BEGIN Task material

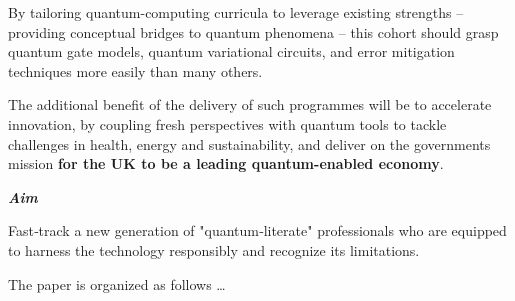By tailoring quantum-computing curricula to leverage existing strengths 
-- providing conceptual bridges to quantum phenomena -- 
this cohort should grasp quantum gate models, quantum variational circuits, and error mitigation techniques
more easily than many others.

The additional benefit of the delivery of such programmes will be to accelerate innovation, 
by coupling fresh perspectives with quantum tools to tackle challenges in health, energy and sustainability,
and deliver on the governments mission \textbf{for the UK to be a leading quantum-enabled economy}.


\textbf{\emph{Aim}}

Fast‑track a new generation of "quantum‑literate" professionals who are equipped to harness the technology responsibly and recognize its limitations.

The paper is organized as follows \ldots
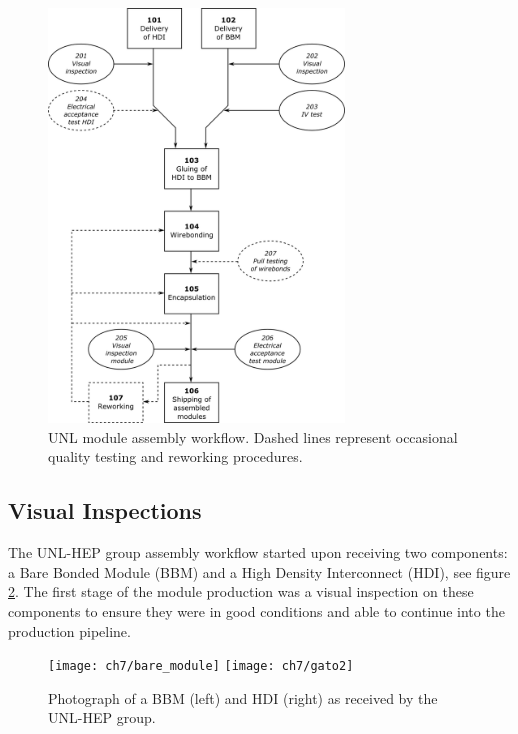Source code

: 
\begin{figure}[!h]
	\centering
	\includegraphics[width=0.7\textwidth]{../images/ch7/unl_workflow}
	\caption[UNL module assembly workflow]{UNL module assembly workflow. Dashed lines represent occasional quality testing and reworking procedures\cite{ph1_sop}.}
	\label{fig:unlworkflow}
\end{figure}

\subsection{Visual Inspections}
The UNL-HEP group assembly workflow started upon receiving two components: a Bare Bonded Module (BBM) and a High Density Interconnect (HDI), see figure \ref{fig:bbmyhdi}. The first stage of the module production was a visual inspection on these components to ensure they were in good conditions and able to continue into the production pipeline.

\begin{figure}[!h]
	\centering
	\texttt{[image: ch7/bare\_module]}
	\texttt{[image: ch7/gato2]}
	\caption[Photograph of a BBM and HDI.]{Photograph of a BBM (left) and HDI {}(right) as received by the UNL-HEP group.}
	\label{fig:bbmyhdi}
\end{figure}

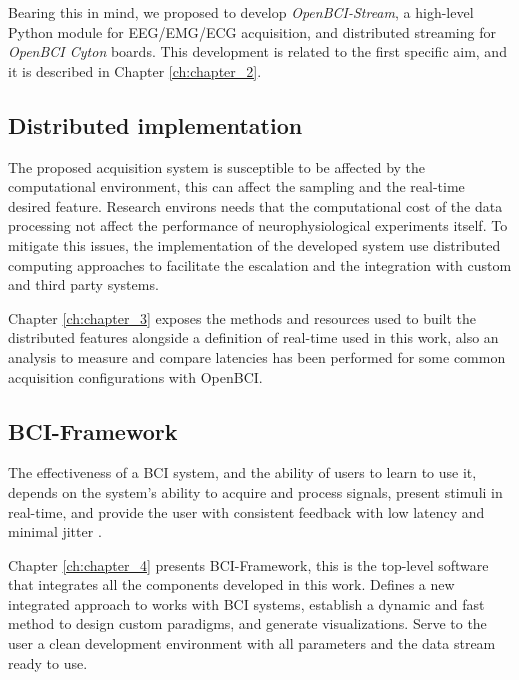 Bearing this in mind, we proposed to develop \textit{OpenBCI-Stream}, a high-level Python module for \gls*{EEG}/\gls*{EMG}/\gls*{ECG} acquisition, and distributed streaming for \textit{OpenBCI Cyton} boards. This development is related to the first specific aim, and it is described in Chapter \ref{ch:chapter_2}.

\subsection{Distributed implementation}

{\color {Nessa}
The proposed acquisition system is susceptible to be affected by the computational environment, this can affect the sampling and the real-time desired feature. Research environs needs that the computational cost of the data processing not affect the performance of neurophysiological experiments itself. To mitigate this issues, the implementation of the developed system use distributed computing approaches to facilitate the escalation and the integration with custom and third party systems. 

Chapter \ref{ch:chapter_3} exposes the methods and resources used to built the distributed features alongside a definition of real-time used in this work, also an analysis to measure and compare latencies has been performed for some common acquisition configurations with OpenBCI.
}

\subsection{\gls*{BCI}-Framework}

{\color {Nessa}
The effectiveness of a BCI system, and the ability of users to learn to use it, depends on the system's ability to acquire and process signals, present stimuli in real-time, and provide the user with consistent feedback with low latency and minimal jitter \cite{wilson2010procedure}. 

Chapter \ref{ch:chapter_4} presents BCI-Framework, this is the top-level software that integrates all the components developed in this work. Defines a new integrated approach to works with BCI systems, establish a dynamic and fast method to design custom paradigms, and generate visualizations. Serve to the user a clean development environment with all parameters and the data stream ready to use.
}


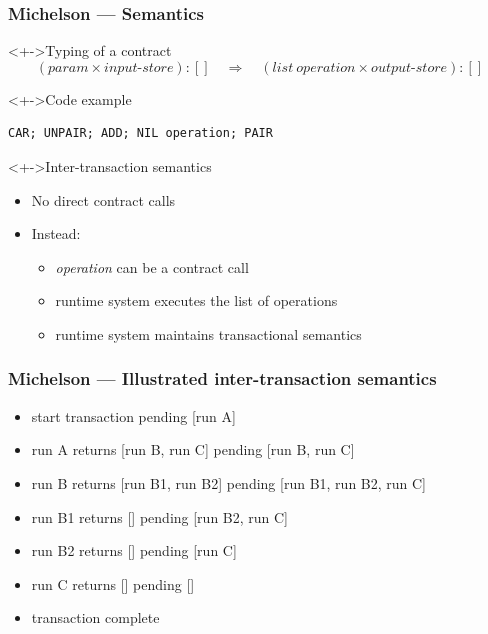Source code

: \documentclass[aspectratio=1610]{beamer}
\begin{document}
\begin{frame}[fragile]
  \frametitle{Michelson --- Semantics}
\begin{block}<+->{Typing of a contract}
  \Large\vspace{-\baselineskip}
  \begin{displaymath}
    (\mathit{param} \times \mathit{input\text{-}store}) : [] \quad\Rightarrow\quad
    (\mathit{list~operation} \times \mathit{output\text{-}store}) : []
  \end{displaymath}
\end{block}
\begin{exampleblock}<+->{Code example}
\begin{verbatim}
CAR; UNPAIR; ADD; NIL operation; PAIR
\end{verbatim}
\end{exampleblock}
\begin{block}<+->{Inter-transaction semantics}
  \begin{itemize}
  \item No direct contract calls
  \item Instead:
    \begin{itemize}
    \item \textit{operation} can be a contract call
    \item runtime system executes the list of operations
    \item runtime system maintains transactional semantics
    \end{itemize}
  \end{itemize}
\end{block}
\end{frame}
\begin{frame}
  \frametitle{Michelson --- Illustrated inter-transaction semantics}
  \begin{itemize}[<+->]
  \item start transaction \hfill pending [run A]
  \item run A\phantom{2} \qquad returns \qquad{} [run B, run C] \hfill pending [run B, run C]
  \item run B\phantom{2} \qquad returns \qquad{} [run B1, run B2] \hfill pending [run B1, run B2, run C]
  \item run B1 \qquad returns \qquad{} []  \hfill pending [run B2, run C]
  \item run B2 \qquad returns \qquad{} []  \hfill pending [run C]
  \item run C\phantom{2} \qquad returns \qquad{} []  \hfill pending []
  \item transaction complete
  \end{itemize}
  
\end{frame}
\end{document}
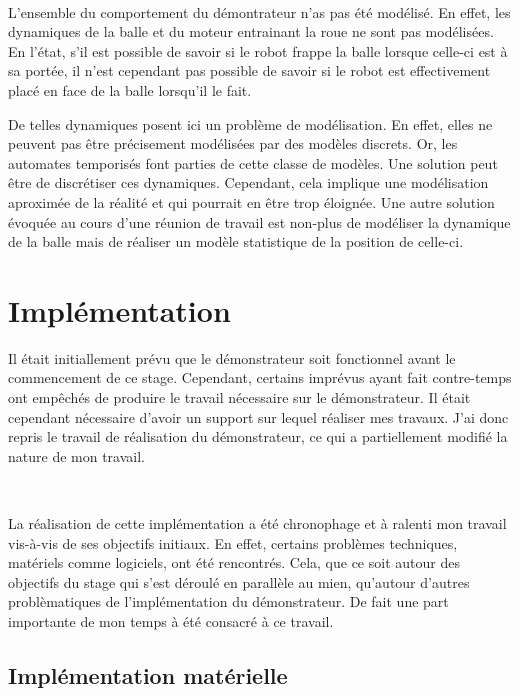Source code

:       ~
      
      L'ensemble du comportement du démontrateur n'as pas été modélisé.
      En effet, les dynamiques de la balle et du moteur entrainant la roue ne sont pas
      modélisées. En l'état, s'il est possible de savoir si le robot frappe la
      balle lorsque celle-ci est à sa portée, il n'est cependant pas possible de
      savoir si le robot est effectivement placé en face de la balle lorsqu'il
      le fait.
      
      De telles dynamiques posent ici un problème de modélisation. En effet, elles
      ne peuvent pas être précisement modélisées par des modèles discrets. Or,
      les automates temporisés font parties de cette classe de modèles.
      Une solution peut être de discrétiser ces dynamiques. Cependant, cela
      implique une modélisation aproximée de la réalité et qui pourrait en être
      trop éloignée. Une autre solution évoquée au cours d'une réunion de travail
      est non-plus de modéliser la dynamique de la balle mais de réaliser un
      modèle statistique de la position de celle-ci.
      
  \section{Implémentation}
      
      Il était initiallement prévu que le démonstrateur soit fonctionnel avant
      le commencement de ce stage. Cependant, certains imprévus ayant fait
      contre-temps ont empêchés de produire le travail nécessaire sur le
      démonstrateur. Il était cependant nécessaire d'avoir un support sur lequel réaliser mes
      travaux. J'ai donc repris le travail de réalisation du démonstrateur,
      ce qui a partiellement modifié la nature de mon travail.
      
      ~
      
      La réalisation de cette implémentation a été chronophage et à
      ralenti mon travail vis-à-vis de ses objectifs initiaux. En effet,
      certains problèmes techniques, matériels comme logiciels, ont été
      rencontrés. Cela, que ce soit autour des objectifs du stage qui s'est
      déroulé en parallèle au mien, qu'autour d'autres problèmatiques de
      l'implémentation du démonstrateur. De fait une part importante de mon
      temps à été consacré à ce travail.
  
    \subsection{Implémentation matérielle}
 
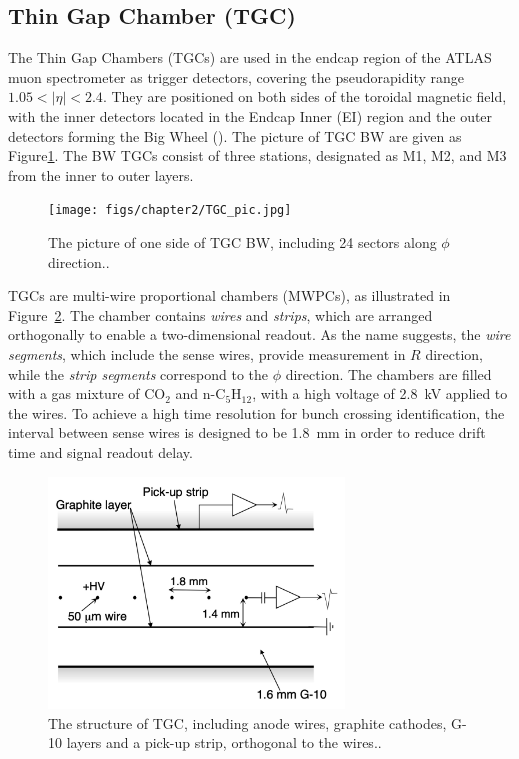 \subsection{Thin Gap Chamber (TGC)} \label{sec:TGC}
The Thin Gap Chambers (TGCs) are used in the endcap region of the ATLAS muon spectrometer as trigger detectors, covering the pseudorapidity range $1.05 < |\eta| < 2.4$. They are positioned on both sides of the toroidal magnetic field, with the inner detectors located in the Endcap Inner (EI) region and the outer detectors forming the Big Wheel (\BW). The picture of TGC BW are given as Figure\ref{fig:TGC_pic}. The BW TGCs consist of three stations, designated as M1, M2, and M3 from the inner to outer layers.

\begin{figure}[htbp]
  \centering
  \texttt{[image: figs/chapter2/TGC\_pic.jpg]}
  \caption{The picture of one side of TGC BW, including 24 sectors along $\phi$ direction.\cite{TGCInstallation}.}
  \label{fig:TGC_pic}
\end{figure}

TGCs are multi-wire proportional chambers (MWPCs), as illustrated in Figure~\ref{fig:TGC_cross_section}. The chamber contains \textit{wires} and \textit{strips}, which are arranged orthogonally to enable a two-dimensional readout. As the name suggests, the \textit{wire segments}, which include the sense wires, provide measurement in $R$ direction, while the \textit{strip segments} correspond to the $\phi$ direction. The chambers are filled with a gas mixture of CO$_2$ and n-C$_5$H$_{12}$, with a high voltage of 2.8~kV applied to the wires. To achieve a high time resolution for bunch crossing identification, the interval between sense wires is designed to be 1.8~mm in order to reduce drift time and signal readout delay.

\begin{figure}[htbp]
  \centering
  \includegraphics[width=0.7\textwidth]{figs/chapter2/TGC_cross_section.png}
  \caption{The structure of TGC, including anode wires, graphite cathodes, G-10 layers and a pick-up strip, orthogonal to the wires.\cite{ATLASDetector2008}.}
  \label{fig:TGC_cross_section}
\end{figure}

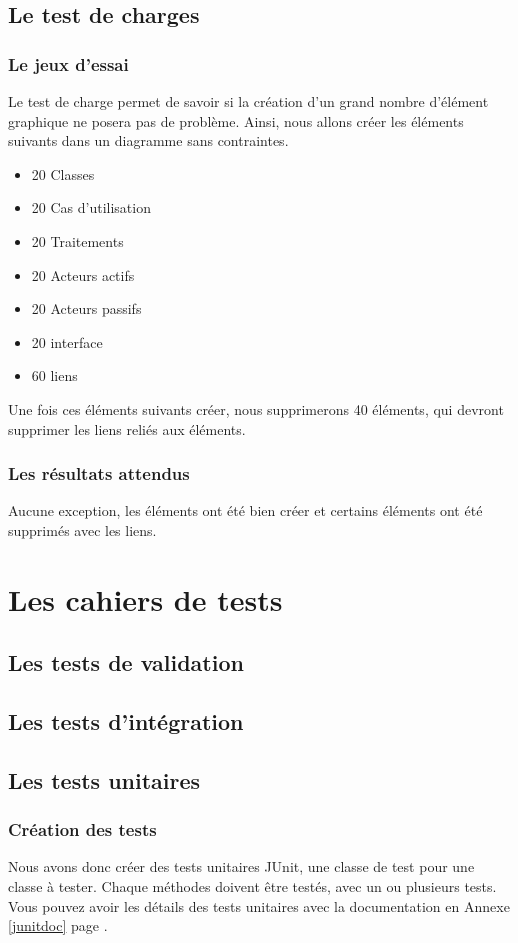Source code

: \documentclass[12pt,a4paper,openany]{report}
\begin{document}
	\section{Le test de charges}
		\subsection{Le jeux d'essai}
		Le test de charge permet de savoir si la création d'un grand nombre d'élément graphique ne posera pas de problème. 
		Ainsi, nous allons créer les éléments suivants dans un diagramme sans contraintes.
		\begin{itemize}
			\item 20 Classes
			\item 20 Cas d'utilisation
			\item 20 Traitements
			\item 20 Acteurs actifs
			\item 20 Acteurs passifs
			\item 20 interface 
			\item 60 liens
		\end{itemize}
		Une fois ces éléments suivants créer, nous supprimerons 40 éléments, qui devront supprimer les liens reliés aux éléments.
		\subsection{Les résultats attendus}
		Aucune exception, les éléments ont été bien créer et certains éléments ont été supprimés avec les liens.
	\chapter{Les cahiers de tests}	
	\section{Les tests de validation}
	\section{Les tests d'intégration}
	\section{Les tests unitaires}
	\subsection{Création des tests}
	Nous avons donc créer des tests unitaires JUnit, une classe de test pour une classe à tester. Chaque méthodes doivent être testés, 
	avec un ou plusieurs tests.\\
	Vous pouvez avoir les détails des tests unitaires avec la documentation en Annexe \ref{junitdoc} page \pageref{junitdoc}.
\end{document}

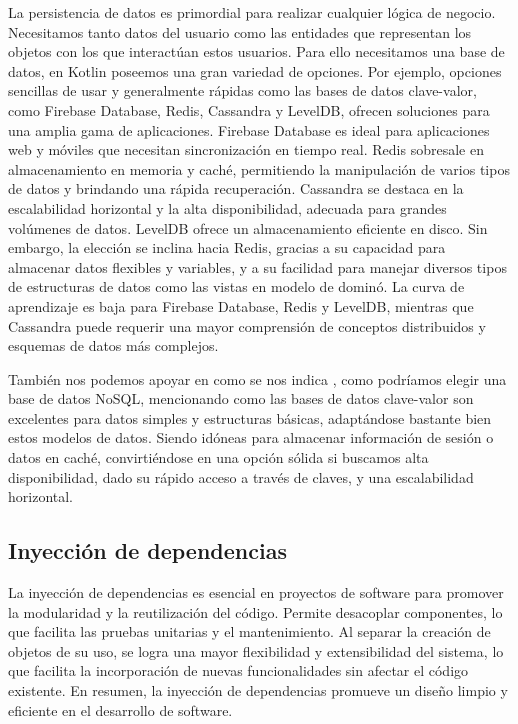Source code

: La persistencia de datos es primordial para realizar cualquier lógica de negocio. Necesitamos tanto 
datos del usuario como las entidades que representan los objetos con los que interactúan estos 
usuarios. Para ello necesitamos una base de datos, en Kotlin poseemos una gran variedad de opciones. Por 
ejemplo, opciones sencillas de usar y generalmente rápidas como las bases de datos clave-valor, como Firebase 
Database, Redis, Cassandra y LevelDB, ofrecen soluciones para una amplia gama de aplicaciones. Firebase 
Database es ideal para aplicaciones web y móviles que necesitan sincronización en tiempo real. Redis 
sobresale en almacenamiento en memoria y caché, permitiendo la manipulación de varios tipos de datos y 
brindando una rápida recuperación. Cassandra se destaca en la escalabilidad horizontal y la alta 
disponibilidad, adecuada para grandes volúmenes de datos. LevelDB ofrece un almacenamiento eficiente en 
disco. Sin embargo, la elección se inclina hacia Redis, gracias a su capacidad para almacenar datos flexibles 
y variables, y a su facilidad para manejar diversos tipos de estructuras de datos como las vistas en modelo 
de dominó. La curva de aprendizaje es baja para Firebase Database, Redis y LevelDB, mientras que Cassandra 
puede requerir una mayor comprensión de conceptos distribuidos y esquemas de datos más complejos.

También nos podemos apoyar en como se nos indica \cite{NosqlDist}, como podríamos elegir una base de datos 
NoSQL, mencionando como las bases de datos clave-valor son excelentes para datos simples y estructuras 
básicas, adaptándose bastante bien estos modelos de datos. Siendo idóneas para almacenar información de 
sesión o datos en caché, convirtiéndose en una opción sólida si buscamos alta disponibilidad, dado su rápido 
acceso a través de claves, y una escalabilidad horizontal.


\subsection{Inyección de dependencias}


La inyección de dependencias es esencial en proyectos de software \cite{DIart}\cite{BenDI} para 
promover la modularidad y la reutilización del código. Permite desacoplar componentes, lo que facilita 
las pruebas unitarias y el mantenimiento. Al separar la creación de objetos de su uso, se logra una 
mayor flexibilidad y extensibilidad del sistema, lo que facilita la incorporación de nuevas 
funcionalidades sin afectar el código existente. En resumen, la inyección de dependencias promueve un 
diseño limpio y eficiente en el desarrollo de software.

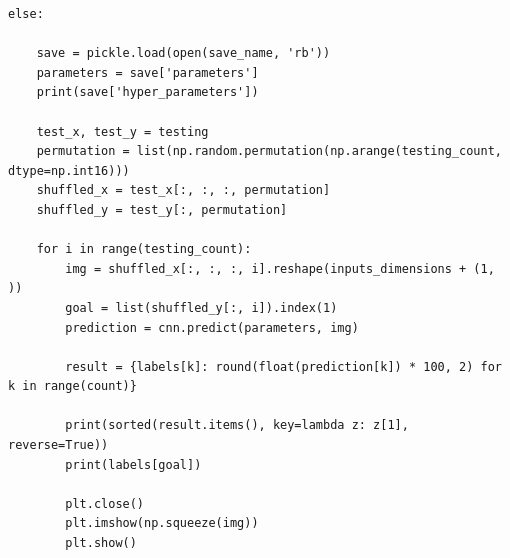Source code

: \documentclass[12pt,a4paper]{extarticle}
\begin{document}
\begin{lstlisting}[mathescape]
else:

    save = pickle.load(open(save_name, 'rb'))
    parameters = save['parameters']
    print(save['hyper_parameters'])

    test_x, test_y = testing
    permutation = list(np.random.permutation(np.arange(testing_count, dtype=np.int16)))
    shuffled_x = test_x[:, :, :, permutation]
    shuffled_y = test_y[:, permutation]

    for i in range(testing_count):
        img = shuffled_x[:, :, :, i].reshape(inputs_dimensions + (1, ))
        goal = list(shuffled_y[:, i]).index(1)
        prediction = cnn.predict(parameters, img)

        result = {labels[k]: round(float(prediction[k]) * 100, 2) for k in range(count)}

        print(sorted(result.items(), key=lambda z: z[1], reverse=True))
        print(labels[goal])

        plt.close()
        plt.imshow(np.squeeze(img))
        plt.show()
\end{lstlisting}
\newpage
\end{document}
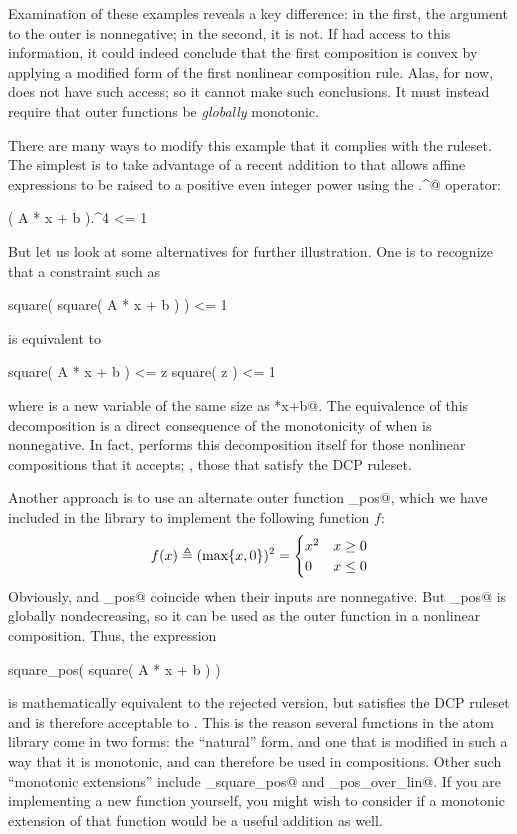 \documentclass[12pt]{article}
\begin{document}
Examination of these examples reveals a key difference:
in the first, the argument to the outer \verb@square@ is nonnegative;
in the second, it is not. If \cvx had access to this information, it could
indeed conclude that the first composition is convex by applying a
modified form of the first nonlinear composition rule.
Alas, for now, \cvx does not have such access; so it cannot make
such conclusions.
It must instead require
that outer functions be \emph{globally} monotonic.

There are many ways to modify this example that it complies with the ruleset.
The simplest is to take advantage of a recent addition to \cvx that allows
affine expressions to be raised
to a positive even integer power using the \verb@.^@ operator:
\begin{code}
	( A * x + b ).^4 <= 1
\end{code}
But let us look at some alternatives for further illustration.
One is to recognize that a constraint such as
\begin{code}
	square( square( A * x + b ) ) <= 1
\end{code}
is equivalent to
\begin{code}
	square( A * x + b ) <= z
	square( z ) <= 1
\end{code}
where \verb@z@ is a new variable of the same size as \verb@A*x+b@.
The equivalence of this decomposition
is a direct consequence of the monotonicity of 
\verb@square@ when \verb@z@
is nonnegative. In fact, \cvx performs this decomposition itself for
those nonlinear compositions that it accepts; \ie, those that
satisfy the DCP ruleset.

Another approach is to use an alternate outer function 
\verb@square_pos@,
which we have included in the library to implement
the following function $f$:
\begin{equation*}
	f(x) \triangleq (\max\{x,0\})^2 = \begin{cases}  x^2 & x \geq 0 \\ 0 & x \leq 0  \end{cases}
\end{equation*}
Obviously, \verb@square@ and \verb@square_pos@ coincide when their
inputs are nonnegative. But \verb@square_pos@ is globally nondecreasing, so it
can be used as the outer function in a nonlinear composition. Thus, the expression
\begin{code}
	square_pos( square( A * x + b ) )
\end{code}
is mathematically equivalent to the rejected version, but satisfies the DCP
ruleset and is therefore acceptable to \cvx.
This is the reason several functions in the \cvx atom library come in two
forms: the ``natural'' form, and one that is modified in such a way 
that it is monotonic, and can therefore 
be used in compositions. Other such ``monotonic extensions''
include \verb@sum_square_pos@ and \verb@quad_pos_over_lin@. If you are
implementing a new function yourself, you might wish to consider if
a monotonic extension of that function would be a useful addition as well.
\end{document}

END Task material

Task brief
Above are some records; copy exactly the lines from the one with "that outer functions" through the one with "which we have", both included, and no others.

Solution for this task
that outer functions be \emph{globally} monotonic.

There are many ways to modify this example that it complies with the ruleset.
The simplest is to take advantage of a recent addition to \cvx that allows
affine expressions to be raised
to a positive even integer power using the \verb@.^@ operator:
\begin{code}
	( A * x + b ).^4 <= 1
\end{code}
But let us look at some alternatives for further illustration.
One is to recognize that a constraint such as
\begin{code}
	square( square( A * x + b ) ) <= 1
\end{code}
is equivalent to
\begin{code}
	square( A * x + b ) <= z
	square( z ) <= 1
\end{code}
where \verb@z@ is a new variable of the same size as \verb@A*x+b@.
The equivalence of this decomposition
is a direct consequence of the monotonicity of 
\verb@square@ when \verb@z@
is nonnegative. In fact, \cvx performs this decomposition itself for
those nonlinear compositions that it accepts; \ie, those that
satisfy the DCP ruleset.

Another approach is to use an alternate outer function 
\verb@square_pos@,
which we have included in the library to implement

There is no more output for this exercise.